- DATA PROVIDED
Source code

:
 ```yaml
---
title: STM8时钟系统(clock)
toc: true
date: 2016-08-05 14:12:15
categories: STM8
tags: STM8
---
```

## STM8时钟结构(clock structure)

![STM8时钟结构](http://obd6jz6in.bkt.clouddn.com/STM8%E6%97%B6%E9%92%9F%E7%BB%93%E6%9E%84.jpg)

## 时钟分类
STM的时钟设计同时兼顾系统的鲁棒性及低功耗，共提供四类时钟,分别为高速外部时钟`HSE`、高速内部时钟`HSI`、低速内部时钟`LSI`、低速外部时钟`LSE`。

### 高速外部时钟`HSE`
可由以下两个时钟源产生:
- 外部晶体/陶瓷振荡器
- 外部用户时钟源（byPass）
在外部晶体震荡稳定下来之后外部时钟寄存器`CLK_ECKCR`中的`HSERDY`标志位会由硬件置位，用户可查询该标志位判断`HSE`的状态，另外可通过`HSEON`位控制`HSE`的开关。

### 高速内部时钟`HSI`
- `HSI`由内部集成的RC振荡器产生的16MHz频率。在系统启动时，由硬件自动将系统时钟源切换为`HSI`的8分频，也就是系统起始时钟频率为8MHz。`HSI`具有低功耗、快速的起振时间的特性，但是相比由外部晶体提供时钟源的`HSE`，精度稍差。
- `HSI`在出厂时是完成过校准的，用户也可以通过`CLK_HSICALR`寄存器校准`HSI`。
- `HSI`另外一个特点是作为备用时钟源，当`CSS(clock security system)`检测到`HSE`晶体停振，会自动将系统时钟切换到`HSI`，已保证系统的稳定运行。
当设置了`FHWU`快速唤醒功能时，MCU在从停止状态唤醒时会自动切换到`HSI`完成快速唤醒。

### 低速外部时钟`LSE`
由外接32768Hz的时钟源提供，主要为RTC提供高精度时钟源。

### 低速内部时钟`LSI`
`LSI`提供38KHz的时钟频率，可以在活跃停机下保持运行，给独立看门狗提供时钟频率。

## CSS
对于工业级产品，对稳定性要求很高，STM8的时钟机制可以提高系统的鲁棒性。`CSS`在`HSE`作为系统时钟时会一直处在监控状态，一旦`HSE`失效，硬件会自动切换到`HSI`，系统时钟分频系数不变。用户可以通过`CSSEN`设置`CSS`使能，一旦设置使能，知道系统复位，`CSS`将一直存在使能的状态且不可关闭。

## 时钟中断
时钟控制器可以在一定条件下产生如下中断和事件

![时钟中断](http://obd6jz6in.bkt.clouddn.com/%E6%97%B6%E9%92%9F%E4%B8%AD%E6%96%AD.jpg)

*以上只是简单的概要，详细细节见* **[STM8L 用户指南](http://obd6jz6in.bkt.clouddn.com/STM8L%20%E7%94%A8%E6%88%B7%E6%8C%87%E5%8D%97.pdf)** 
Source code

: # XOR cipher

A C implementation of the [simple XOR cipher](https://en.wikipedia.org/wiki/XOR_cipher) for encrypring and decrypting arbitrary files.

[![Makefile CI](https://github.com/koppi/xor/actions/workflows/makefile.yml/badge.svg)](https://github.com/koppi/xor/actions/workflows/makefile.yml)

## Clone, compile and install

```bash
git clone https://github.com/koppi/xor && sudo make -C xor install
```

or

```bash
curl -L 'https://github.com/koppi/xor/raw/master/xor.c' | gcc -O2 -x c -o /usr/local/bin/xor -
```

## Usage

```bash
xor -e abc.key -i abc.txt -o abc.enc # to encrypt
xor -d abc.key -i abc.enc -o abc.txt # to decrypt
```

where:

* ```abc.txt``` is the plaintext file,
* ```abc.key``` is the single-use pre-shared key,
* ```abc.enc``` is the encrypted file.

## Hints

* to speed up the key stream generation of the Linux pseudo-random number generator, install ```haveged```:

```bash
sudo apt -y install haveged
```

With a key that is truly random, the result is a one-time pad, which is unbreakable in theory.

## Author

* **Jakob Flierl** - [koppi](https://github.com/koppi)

- TASK OBJECTIVE
Each line of the entries that contains the word "cipher" should be listed.

- FINAL ANSWER
: # XOR cipher
A C implementation of the [simple XOR cipher](https://en.wikipedia.org/wiki/XOR_cipher) for encrypring and decrypting arbitrary files.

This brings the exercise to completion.